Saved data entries
++++++++++
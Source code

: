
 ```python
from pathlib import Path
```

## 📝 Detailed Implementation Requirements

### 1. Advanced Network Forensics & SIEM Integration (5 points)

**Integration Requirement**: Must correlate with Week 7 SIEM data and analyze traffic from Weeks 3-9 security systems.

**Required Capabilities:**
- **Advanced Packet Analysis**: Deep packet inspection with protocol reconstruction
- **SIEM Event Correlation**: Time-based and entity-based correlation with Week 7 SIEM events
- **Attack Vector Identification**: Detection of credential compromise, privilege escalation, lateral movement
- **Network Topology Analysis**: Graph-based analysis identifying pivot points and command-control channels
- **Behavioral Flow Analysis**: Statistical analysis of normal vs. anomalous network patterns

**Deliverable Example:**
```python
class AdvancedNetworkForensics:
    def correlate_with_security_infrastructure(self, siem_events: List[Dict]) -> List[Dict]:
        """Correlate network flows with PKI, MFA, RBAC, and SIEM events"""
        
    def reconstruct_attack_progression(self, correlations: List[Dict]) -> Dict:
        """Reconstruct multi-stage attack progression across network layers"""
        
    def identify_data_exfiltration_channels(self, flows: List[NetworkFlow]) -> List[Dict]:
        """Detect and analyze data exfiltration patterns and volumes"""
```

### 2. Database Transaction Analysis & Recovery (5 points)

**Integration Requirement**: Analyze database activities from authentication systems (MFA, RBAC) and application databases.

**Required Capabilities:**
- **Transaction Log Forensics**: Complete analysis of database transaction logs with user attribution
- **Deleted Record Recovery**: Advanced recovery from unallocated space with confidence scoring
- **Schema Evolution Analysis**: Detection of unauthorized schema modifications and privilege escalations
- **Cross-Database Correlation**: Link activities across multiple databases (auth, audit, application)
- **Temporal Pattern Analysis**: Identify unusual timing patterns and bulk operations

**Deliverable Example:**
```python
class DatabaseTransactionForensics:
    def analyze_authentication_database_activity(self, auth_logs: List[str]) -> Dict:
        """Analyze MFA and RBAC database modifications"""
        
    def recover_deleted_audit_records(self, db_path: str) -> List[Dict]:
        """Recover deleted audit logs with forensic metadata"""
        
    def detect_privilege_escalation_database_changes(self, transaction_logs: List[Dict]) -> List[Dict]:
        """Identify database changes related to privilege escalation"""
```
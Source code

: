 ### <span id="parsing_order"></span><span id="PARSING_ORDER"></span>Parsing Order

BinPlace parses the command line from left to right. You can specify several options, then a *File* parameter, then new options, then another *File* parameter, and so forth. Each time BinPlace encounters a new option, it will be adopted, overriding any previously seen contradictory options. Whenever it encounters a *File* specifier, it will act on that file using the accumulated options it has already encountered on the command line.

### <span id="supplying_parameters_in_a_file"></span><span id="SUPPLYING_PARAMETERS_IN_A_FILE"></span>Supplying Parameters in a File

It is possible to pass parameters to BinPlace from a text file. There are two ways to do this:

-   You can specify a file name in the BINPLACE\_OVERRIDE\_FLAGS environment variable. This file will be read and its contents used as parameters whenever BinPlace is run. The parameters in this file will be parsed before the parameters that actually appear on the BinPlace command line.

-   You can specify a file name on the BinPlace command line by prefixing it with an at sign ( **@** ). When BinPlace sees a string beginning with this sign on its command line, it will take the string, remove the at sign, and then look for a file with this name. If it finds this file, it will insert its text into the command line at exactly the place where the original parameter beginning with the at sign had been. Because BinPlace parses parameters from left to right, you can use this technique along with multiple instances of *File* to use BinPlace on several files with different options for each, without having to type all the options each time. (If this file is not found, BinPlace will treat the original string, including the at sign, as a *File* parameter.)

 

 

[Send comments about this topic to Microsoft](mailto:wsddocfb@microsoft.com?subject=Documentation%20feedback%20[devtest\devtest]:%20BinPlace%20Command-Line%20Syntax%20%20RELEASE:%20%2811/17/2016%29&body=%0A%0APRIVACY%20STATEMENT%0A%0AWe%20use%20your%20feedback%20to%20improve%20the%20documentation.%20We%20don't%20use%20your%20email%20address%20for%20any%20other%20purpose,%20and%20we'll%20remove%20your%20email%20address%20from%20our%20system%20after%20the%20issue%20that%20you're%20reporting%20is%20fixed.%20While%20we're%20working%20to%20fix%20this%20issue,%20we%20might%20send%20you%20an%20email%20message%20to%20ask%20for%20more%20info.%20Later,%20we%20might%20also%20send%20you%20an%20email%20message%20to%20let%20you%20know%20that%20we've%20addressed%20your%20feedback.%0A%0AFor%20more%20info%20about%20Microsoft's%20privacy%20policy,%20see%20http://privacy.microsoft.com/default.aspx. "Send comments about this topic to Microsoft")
++++++++++
Work request –
Would you please copy exactly the part of the entries above that begins at the line containing "Parameters in a File" and ends at the line containing "a *File* parameter.)", both lines included?

Answer for this exercise –
### <span id="supplying_parameters_in_a_file"></span><span id="SUPPLYING_PARAMETERS_IN_A_FILE"></span>Supplying Parameters in a File

It is possible to pass parameters to BinPlace from a text file. There are two ways to do this:

-   You can specify a file name in the BINPLACE\_OVERRIDE\_FLAGS environment variable. This file will be read and its contents used as parameters whenever BinPlace is run. The parameters in this file will be parsed before the parameters that actually appear on the BinPlace command line.

-   You can specify a file name on the BinPlace command line by prefixing it with an at sign ( **@** ). When BinPlace sees a string beginning with this sign on its command line, it will take the string, remove the at sign, and then look for a file with this name. If it finds this file, it will insert its text into the command line at exactly the place where the original parameter beginning with the at sign had been. Because BinPlace parses parameters from left to right, you can use this technique along with multiple instances of *File* to use BinPlace on several files with different options for each, without having to type all the options each time. (If this file is not found, BinPlace will treat the original string, including the at sign, as a *File* parameter.)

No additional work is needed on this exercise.